* [Given data]
════════

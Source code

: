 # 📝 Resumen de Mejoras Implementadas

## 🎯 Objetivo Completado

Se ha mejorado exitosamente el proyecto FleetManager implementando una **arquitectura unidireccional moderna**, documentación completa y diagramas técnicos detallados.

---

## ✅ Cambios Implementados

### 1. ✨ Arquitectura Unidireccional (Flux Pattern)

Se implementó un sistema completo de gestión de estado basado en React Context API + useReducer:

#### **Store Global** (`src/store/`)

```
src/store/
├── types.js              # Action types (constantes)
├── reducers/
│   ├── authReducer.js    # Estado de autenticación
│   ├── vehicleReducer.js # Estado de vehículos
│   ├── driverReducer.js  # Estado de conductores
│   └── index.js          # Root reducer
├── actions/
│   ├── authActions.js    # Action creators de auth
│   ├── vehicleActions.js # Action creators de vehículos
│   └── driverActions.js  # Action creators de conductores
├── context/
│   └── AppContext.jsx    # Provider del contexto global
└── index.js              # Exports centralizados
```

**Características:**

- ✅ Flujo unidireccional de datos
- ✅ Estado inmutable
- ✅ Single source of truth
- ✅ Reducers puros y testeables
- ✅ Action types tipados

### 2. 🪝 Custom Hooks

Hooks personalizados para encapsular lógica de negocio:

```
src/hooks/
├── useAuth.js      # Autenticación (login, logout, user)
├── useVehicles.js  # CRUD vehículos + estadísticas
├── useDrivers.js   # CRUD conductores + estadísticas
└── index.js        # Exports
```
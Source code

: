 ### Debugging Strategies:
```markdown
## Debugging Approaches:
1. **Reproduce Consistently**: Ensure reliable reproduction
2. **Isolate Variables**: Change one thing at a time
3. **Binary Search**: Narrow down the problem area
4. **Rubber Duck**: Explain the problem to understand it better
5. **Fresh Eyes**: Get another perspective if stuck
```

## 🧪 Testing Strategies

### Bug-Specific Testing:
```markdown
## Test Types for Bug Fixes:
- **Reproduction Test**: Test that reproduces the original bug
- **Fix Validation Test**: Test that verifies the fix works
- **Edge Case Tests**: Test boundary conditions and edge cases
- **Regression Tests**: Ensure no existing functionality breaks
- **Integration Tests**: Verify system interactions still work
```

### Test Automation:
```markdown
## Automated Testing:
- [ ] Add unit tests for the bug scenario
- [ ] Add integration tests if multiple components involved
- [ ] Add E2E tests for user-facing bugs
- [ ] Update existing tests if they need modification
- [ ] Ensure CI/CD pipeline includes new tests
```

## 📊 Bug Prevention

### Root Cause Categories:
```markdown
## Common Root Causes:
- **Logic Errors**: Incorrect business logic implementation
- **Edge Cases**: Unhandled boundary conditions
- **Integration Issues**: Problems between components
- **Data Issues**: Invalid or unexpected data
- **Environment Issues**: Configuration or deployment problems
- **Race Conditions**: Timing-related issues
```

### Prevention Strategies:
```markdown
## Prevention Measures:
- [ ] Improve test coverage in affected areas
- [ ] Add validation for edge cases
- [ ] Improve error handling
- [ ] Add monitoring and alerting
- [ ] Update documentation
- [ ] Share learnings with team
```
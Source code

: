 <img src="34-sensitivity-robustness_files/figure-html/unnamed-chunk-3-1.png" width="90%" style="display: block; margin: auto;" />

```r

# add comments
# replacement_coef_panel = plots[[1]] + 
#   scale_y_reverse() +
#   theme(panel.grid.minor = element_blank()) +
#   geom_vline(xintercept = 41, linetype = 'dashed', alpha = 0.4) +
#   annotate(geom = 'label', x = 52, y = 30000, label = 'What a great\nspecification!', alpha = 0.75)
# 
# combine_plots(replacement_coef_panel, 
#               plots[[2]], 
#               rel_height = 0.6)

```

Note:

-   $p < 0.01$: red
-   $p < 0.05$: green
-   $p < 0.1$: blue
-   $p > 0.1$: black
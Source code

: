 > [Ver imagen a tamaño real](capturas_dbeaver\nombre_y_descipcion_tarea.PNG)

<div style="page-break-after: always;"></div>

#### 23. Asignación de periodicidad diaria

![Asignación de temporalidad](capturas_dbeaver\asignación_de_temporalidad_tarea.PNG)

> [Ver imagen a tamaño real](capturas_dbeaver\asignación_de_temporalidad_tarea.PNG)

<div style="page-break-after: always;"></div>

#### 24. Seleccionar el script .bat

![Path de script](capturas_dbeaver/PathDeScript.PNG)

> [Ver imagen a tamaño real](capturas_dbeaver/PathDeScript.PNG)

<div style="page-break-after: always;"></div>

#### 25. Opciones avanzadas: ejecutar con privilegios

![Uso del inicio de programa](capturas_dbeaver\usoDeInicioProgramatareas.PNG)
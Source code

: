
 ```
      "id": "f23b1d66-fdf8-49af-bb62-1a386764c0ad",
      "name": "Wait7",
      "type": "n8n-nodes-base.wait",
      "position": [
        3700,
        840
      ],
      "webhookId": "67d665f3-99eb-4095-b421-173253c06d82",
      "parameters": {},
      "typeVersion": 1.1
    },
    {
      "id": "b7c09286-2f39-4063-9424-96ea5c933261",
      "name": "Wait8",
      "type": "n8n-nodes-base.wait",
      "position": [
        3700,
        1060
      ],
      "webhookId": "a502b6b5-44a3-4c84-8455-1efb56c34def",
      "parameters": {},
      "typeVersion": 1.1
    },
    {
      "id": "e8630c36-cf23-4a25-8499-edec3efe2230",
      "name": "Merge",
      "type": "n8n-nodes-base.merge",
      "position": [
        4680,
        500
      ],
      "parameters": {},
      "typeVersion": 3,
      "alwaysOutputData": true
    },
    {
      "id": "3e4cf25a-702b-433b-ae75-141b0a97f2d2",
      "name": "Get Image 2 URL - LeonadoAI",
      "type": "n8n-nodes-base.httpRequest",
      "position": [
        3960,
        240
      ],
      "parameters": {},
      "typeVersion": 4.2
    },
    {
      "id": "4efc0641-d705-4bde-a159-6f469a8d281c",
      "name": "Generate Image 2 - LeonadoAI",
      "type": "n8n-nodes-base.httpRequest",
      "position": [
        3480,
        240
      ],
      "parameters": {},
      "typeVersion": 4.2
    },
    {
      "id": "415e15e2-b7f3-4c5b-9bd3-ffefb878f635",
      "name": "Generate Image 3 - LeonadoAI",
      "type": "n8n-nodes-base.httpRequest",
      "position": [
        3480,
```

════════

* [What is being asked]
Among the entries above, find every line holding "that" and copy it.

* [Answer box]
- **Reproduction Test**: Test that reproduces the original bug
- **Fix Validation Test**: Test that verifies the fix works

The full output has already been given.